第19話 眠れない夜
エルフの国スペクトラヘイムの王都へ帰ると告げた夜、アルヴィスは準備だけを済ませて眠るつもりだった。
まだ、眠れなかった。
帰るのが怖いのか。それとも、アルヴィスを助けたシリル——白い影の森に棲む、小屋の主との別れを惜しんでいるのか。自分でも分からない。
ふと顔を傾けると、寝台の脇に畳んで置かれた昨夜袖を通した服が見えた。朝になればそれを着て、この小屋を去らなければならない。
今はシリルが貸してくれた寝衣のままだった。布にはまだ炉の熱と、乾いた草の匂いが残っている。
帰国後のことを考えた。考えてしまった。
まずは父に、王宮の者たちに、自分を探していたであろう者たちに、謝らなければならない。その後の扱いは分からない。逃げ出した責任を問われ、叱責で済むのか、隔離されるのか。二度と自由に外へ出られなくなるのか。
考えるだけで胸の奥が冷えていく。ただ、悪い事だけではないはず。
胸の結び目は、まだすべて解けたわけではないが、自分の身体が少しずつ戻ってきている。
ここへ来る前より、魔力の流れをわずかに感じられる。皮膚の下を、温かいものが巡っている。あの時から思考が少しだけ巡るようになった。
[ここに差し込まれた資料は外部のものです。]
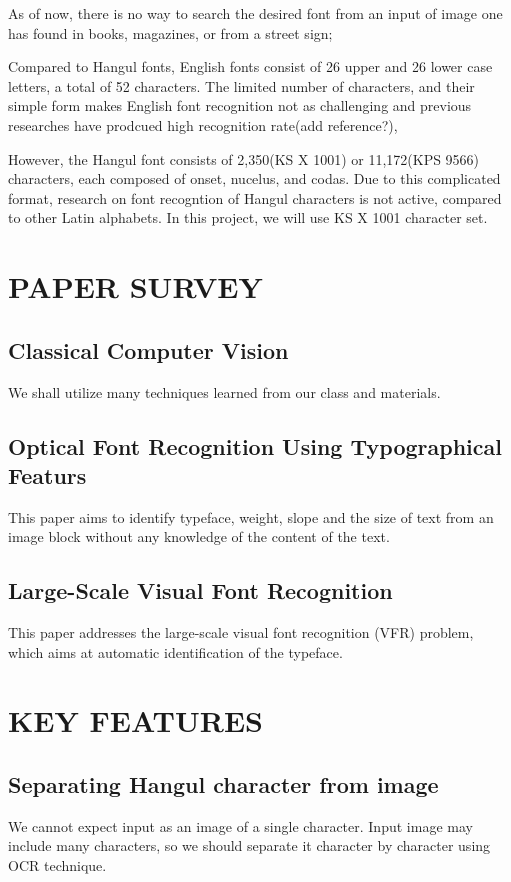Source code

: \documentclass[%
 reprint,
nofootinbib,
nobibnotes,
amsmath,amssymb,
aps,
]{revtex4-1}
\begin{document}
As of now, there is no way to search the desired font from an input of image one has found in books,
magazines, or from a street sign;

Compared to Hangul fonts, English fonts consist of 26 upper and 26 lower case
letters, a total of 52 characters. The limited number of characters, and their
simple form makes English font recognition not as challenging and previous
researches have prodcued high recognition rate(add reference?),

However, the Hangul font consists of 2,350(KS X 1001) or 11,172(KPS 9566)
characters, each composed of onset, nucelus, and codas. Due to this complicated
format, research on font recogntion of Hangul characters is not active, compared to other Latin alphabets.
In this project, we will use KS X 1001 character set.


\section{\label{sec:level1}PAPER SURVEY}

\subsection{\label{sec:level2}Classical Computer Vision}
We shall utilize many techniques learned from our class and materials.

\subsection{\label{sec:level2}Optical Font Recognition Using Typographical
Featurs}
This paper\cite{zramdini} aims to identify typeface, weight, slope and the size of
text from an image block without any knowledge of the content of the text.

\subsection{\label{sec:level2}Large-Scale Visual Font Recognition}
This paper\cite{chen} addresses the large-scale visual font recognition (VFR)
problem, which aims at automatic identification of the typeface.

\section{\label{sec:level2}KEY FEATURES}
\subsection{\label{sec:level3} Separating Hangul character from image}
We cannot expect input as an image of a single character.
Input image may include many characters, so we should separate it
character by character using OCR technique.
\end{document}
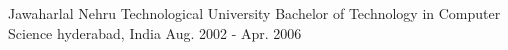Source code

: \cventry
    {Jawaharlal Nehru Technological University} %
    {Bachelor of Technology in Computer Science} %
    {hyderabad, India} %
    {Aug. 2002 - Apr. 2006} %
    {
    }
    {
    }
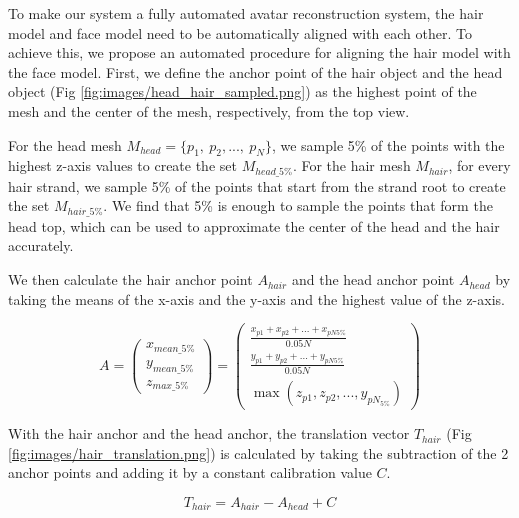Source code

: To make our system a fully automated avatar reconstruction system, the hair model and face model need to be automatically aligned with each other. To achieve this, we propose an automated procedure for aligning the hair model with the face model.
First, we define the anchor point of the hair object and the head object (Fig \ref{fig:images/head_hair_sampled.png}) as the highest point of the mesh and the center of the mesh, respectively, from the top view.

For the head mesh $M_{head}=\{p_1,\ p_2,...,\ p_N\}$, we sample 5\% of the points with the highest z-axis values to create the set $M_{head\_5\%}$. For the hair mesh $M_{hair}$, for every hair strand, we sample 5\% of the points that start from the strand root to create the set $M_{hair\_5\%}$. We find that 5\% is enough to sample the points that form the head top, which can be used to approximate the center of the head and the hair accurately.


We then calculate the hair anchor point $A_{hair}$ and the head anchor point $A_{head}$ by taking the means of the x-axis and the y-axis and the highest value of the z-axis.

\begin{equation}
    A = \begin{pmatrix}
        x_{mean\_5\%} \\
        y_{mean\_5\%} \\
        z_{max\_5\%}
    \end{pmatrix}
    = \begin{pmatrix}
        \frac{x_{p1}+x_{p2}+...+x_{pN5\%}}{0.05N} \\
        \frac{y_{p1}+y_{p2}+...+y_{pN5\%}}{0.05N} \\
        \max(z_{p1},z_{p2},...,y_{pN_{5\%}})
    \end{pmatrix}
\end{equation}

With the hair anchor and the head anchor, the translation vector $T_{hair}$ (Fig \ref{fig:images/hair_translation.png}) is calculated by taking the subtraction of the 2 anchor points and adding it by a constant calibration value $C$.

\begin{equation}
    T_{hair} = A_{hair} - A_{head} + C
\end{equation}

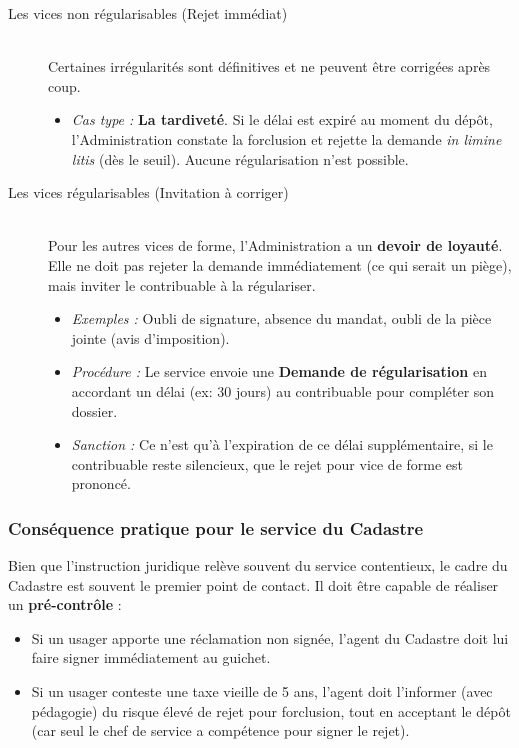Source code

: \documentclass[Cours_contentieuxTF2026.tex]{subfiles}
\begin{document}
\begin{description}
	\item[Les vices non régularisables (Rejet immédiat)] \hfill \\
	Certaines irrégularités sont définitives et ne peuvent être corrigées après coup.
	\begin{itemize}
		\item \textit{Cas type :} \textbf{La tardiveté}. Si le délai est expiré au moment du dépôt, l'Administration constate la forclusion et rejette la demande \textit{in limine litis} (dès le seuil). Aucune régularisation n'est possible.
	\end{itemize}
	
	\item[Les vices régularisables (Invitation à corriger)] \hfill \\
	Pour les autres vices de forme, l'Administration a un \textbf{devoir de loyauté}. Elle ne doit pas rejeter la demande immédiatement (ce qui serait un piège), mais inviter le contribuable à la régulariser.
	\begin{itemize}
		\item \textit{Exemples :} Oubli de signature, absence du mandat, oubli de la pièce jointe (avis d'imposition).
		\item \textit{Procédure :} Le service envoie une \textbf{Demande de régularisation} en accordant un délai (ex: 30 jours) au contribuable pour compléter son dossier.
		\item \textit{Sanction :} Ce n'est qu'à l'expiration de ce délai supplémentaire, si le contribuable reste silencieux, que le rejet pour vice de forme est prononcé.
	\end{itemize}
\end{description}



\subsubsection{Conséquence pratique pour le service du Cadastre}

Bien que l'instruction juridique relève souvent du service contentieux, le cadre du Cadastre est souvent le premier point de contact. Il doit être capable de réaliser un \textbf{pré-contrôle} :

\begin{itemize}[label=\tiny$\blacksquare$]
	\item Si un usager apporte une réclamation non signée, l'agent du Cadastre doit lui faire signer immédiatement au guichet.
	\item Si un usager conteste une taxe vieille de 5 ans, l'agent doit l'informer (avec pédagogie) du risque élevé de rejet pour forclusion, tout en acceptant le dépôt (car seul le chef de service a compétence pour signer le rejet).
\end{itemize}
\end{document}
森へ入った頃の自分とは違う。ただ消えたかったと、どうすればいいのか分からないまま遠くへ行こうとしていた、あの頃の自分とは違う。そして、自分にしかできないことが見え始めている。
まだ眠気は訪れない。
そんな中、シリルのことが気掛かりだった。
あの人は、ラートネクに奪われたままなのではないか。名も、居場所も、過去も。森の奥で生きながら、どこかこの世にいない者のように扱われ続けている。
報われないままで良いのだろうか。何か力になりたい——そう思った時、アルヴィスは自分の胸に嫌悪を覚えた。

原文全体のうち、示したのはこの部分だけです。